Murcia es el último consuelo de un Rajoy que parece vivir si no en otro mundo si en otro tiempo, o en otros tiempos. Su tiempo no es de este mundo, en resumen, le pertenece a él, y por eso él lo administra a su antojo, en calidad de sujeto autónomo, en calidad de gallego y en calidad de altísimo responsable en la jerarquía de su partido. Por eso, el jueves declaró a los medios que, sabiendo lo que piensan "los militantes, los cargos electos, los alcaldes, los concejales" el próximo martes (hoy) "tendrán una respuesta a lo que están pensando". Más allá de la audacia y de la prudencia que muestra Rajoy al hacer tal alarde de señorío en la administración de los tiempos, me asombra ese "saber" suyo, porque revela bien un inquietante pensamiento único, bien que Rajoy es de naturaleza divina o adivina, que viene a ser lo mismo, bien que Rajoy, el pobre, anda perdido en su soledad de líder. Y va a ser esto último, porque descartada por mi parte lo de la naturaleza divina, a juzgar por lo que sus militantes, cargos electos, alcaldes y concejales declaran a los medios de comunicación, de pensamiento único nada.

Rajoy ha venido a Murcia buscando un poco de comprensión y de mimo del bueno, harto ya, ha confesado, de ser paciente con su díscolo rebaño, harto ya, ¿por qué ocultarlo más?, de su santidad. Ha venido a renegar no sólo de Job, sino del mismo dios que lo somete a tales pruebas inmerecidas. Ha venido a renegar, a decirle a ese dios suyo que ya vale, que para dios él, que ha sido elegido no sólo por el superdiós Aznar sino también por un congreso soberano. Y tan harto y tan hecho polvo estaba el pobre Rajoy de tener paciencia que en Cartagena hasta le fallaba la sintaxis; a él, que tan buen orador es y que tanta leña retórica sabe dar en el Congreso, pareció quedársele por un momento la mente en blanco cuando elogiaba la virtud de la paciencia, y, sin terminar la frase marcó distancias con "el santo" Job. Y se comprende que le falle hasta la sintaxis, porque tantos golpes dejan sonado, por muy buen encajador que se sea. Sobre todo, porque uno de los golpes duros es que Rajoy sabe, que, salvo tal vez en Murcia (nosotros somos así), no lo quiere nadie en su partido, ni los de la derecha más extrema, porque le falta radicalidad, ni los de la derecha más liberal, porque se deja arrastrar por los ultraconservadores. Pero el golpe más difícil de encajar es algo que no sólo sabe Rajoy sino que lo sabe todo el mundo, que si Gallardón estuviera en su lugar, casi con seguridad el PP ganaría las próximas elecciones. El problema es que en medio de las aguas turbulentas agitadas por la crisis que atravesamos, la perspectiva de que el PP pueda ganar esas elecciones es demasiado tentadora como para que, quienes se ven con posibilidades, no quieran hacerse con las riendas del partido.

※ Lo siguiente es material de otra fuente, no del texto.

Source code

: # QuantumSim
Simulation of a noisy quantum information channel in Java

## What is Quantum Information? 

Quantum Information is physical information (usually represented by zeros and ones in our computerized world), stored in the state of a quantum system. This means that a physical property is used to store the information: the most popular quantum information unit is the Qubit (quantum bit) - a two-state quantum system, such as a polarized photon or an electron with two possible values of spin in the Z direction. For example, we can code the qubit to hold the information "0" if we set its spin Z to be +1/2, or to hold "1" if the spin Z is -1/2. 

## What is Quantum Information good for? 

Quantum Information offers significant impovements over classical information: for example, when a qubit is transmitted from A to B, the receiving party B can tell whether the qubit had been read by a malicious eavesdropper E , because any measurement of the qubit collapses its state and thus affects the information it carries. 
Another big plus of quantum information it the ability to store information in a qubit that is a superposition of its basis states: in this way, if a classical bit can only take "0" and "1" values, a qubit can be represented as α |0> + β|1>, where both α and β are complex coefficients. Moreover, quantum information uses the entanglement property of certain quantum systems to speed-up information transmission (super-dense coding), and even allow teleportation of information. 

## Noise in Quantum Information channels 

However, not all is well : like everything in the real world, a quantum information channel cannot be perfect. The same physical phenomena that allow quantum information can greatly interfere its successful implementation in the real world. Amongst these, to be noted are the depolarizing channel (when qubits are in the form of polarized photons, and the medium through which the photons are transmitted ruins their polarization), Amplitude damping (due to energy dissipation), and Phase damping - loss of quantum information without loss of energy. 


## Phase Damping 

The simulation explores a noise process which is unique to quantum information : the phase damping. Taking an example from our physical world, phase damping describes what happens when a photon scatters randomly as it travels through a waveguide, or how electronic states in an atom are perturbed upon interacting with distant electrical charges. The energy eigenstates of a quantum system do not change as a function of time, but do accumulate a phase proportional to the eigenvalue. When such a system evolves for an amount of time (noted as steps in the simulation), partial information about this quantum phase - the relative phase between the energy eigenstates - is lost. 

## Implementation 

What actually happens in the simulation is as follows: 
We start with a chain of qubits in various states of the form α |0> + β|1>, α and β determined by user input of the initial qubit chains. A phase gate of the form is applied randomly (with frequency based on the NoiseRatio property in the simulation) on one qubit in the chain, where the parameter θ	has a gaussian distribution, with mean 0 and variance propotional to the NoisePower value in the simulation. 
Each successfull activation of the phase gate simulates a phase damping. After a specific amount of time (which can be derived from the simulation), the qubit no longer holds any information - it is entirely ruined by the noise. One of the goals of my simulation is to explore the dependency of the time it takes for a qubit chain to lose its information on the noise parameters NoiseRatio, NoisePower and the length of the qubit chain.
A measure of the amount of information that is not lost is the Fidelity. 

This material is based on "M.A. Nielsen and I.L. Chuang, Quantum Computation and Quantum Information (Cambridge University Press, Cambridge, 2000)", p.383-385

Paradójicamente, ante ese horizonte, el PP se aleja de su objetivo de llegar a gobernar este país. La ciudadanía no puede ver con indiferencia el espectáculo vergonzoso de unos líderes a los que la ansiedad está llevando a hacer exhibición pública de una guerra despiadada para la consecución de sus ambiciones particulares. Lo peor es que el daño que esta estrategia fratricida proyecta no afecta sólo a un partido, sino que los votantes tienden, seguramente con alguna razón, a generalizarla y a hacerla extensiva a todos los partidos políticos. Con ello, sale perjudicada no ya la clase política, sino la política en sí. Y que la política salga perjudicada nos perjudica a todos, porque sólo en un clima de respeto a la política los ciudadanos podemos gozar de una vida buena. Claro que para eso necesitamos políticos respetables, que entiendan que a la política no se entra para forrarse ni para beneficiarse ni para alcanzar poder. A la política se entra por voluntad de transformar y de mejorar la realidad social. Lo demás es, simplemente, despreciable.